Amazon is Accepting Inbound Shipments Again From Marketplace Sellers

Last week we reported Amazon would allow independent marketplace sellers to ship non-essential products to its fulfillment services sometime “this week.”

The company had banned the inbound shipment of non-essential goods in mid-march after it struggled to manage the rush on household goods and some medical supplies due to the coronavirus outbreak.

This week turned into this weekend, but the company is now allowing independent sellers to prepare inbound shipments, but with some restrictions.

“We continue to focus on ensuring our ability to fulfill the highest priority products that customers need at this time. While a broader set of products can now be sent to our fulfillment centers, we are limiting the quantity you can send for some of these products.”


Amazon Statement

Amazon also said sellers can see products that are eligible for shipment creation in the Restock Inventory page and the Restock report. Products that are eligible and have quantity limits will be marked with a Limited restock tag.

The coronavirus (COVID-19) public health emergency has created many operational challenges for Amazon. While it has battled other glitches and problems in the past, this one took over a month to sort out.

Informing sellers without warning that it would no longer accept inbound shipments on non-essential products also didn’t help its reputation with the third-party seller community. That may take some time to re-establish as many had to find other sales channels to sell their products.

Amazon Suppressing Sales?

While the limited resumption of allowing sellers to send non-essential products to Amazon fulfillment centers is good news, there are still signs the company is not out of the woods yet with its operational challenges.

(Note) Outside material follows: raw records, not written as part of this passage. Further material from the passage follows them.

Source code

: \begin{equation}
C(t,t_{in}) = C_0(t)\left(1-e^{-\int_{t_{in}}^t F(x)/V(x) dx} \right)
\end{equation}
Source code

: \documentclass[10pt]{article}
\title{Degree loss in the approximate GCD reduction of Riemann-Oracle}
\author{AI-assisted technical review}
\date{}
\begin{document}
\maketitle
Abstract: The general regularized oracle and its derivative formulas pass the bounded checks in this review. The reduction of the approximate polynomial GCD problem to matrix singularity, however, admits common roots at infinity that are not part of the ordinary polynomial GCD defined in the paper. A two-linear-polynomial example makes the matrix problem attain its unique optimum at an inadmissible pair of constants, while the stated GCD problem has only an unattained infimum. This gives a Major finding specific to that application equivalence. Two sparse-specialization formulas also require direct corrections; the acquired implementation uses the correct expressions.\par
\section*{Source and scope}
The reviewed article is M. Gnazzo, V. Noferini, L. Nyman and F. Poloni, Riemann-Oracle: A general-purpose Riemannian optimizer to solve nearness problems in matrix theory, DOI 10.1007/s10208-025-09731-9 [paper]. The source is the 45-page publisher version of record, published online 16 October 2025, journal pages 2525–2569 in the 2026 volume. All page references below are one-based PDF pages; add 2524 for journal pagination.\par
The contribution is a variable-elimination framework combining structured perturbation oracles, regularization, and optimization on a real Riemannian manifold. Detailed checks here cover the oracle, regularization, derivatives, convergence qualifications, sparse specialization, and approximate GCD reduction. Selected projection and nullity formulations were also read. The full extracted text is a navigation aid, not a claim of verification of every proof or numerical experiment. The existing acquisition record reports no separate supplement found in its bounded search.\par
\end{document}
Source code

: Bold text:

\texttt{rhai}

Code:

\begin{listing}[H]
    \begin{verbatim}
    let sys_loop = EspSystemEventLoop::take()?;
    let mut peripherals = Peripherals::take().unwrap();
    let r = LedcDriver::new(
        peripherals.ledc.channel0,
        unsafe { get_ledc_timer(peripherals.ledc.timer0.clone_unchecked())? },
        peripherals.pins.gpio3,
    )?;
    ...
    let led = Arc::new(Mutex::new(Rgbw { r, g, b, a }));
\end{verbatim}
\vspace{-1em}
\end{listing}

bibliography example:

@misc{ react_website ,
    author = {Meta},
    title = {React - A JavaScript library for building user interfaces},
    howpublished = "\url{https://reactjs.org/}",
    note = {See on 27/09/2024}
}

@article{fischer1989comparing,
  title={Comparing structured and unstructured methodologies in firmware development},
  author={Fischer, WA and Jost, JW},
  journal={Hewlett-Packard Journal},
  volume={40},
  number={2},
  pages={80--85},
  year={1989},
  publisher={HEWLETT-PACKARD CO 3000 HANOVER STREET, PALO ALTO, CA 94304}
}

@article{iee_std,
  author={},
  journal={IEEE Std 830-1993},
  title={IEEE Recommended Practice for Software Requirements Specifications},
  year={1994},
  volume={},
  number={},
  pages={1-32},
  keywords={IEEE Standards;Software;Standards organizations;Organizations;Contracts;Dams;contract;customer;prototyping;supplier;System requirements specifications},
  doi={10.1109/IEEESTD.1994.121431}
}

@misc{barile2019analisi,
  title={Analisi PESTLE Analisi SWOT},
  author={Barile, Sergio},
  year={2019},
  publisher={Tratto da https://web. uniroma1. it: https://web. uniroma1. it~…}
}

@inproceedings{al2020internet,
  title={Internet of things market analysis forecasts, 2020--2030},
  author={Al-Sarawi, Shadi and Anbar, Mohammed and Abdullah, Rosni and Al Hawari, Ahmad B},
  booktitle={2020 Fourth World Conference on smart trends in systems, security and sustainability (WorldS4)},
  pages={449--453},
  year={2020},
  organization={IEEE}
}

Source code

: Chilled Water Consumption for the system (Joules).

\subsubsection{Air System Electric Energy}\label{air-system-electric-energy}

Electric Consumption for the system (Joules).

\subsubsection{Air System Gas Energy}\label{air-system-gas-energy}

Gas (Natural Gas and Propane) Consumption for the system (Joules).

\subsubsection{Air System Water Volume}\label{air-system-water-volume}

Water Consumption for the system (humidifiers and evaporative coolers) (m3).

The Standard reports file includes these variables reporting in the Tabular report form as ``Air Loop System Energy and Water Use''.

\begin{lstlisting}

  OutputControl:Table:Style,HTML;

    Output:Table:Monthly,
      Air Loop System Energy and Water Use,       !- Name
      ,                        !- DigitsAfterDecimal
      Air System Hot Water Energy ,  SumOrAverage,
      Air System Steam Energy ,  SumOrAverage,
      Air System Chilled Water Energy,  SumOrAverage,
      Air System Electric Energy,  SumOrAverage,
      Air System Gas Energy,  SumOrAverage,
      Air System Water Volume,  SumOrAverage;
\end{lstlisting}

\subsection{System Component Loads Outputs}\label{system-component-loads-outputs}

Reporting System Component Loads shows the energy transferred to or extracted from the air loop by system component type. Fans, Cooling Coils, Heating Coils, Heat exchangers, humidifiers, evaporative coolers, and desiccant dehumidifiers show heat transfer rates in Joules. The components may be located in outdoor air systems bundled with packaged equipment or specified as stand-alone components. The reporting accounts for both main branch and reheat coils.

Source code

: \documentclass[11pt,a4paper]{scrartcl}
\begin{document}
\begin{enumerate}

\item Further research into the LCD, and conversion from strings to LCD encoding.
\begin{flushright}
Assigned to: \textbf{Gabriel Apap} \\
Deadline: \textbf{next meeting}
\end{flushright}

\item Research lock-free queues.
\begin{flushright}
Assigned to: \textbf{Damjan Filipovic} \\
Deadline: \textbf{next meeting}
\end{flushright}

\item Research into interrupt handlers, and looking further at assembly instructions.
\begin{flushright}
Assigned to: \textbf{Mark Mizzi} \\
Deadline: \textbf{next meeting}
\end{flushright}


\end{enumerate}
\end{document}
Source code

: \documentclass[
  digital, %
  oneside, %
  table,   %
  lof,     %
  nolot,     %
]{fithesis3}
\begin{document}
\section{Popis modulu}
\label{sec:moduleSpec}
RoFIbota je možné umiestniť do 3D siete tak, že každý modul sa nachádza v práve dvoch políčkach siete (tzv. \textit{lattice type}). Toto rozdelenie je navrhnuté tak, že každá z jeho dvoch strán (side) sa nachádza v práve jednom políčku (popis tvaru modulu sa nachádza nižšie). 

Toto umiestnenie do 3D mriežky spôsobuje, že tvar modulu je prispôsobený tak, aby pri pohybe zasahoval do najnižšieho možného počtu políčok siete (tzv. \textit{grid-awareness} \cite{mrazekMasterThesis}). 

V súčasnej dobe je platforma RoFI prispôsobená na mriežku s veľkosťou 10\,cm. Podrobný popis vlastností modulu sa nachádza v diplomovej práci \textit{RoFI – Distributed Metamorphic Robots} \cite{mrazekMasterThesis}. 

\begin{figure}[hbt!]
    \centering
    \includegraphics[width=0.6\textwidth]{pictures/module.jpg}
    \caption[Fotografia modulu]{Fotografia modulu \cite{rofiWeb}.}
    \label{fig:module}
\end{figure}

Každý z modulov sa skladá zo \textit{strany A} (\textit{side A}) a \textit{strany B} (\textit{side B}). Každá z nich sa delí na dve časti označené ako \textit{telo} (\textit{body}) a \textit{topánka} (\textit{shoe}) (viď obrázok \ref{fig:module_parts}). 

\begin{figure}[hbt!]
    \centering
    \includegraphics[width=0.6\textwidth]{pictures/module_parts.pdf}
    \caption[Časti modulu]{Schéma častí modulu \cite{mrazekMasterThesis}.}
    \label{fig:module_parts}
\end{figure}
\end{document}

According to the Wall Street Journal, the company is deliberately slowing sales by not running promotions, limiting suggestions to shoppers about what other customers may have purchased (i.e., suggested selling and upsells), and still delaying delivery times on Prime orders.

All of these measures would indicate Amazon is trying to manage sales so that it can better handle the current volume of orders it already has. And while Prime Day is usually in July, Amazon may end up moving the sales event to later in the year too.

It’s clearly not back to normal yet for Amazon. Buyers and sellers should brace for more delays and restrictions lasting many more weeks before that happens again.